I have been tasked with validating aberrantly expressed genes detected in Lexogen rna-sequencing data (single end, moderate sequencing depth) (and ran through my own pipeline) using TruSeq (paired end, high sequencing depth) sequencing data ran through the GTEx (Genotype-Tissue Expression) rna-seq pipeline. Samples ran through Lexogen AND TruSeq are biological replicates.
EDIT: The pipelines both include deduplication, quality control, alignment and gene quantification. For detecting aberrant expressed genes, gene specific thresholds are established. For example, if a value of gene expression is over said threshold, it is aberrantly overexpressed. The same approach applies to underexpression.

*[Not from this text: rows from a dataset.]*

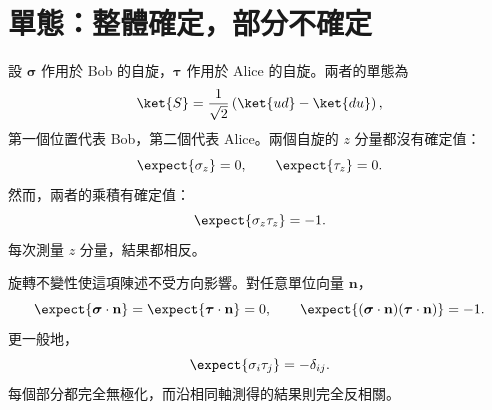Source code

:\begin{classroomqa}
\end{classroomqa}

\begin{classroomqa}
\end{classroomqa}

\begin{classroomqa}
\end{classroomqa}

\section{單態：整體確定，部分不確定}

設 \(\boldsymbol{\sigma}\) 作用於 Bob 的自旋，\(\boldsymbol{\tau}\) 作用於 Alice 的自旋。兩者的單態為
\begin{equation}
\ket{S}
=\frac{1}{\sqrt2}
\left(\ket{u d}-\ket{d u}\right),
\label{eq:l7-singlet}
\end{equation}
第一個位置代表 Bob，第二個代表 Alice。兩個自旋的 \(z\) 分量都沒有確定值：
\begin{equation}
\expect{\sigma_z}=0,
\qquad
\expect{\tau_z}=0.
\label{eq:l7-singlet-local-z}
\end{equation}
然而，兩者的乘積有確定值：
\begin{equation}
\expect{\sigma_z\tau_z}=-1.
\label{eq:l7-singlet-product-z}
\end{equation}
每次測量 \(z\) 分量，結果都相反。

旋轉不變性使這項陳述不受方向影響。對任意單位向量 \(\mathbf n\)，
\begin{equation}
\expect{\boldsymbol{\sigma}\cdot\mathbf n}
=\expect{\boldsymbol{\tau}\cdot\mathbf n}=0,
\qquad
\expect{
(\boldsymbol{\sigma}\cdot\mathbf n)
(\boldsymbol{\tau}\cdot\mathbf n)
}=-1.
\label{eq:l7-singlet-any-axis}
\end{equation}
更一般地，
\begin{equation}
\expect{\sigma_i\tau_j}=-\delta_{ij}.
\label{eq:l7-singlet-correlation-tensor}
\end{equation}
每個部分都完全無極化，而沿相同軸測得的結果則完全反相關。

The logic behind this I believe is that if genes that are aberrantly detected from single-end, moderate sequencing depth are also in the paired end, high sequencing depth run and ran through a pipeline used by the Broad Institute, we can confirm that our pipeline is adequate in detecting aberrantly expressed genes?
I know that normally one would use qPCR or ddPCR to confirm expression levels but I don't have that option at the moment--unfortunately.
What do you all think of this approach? Or if you have validated data in this way, what were your experience? I would appreciate any comments, critiques of my assumptions or approach. I am fairly new to the field and am excited to learn from you all!
EDIT: Corrected my use of NextSeq as a library prep, added some more details on the analysis pipeline. Hope that helps!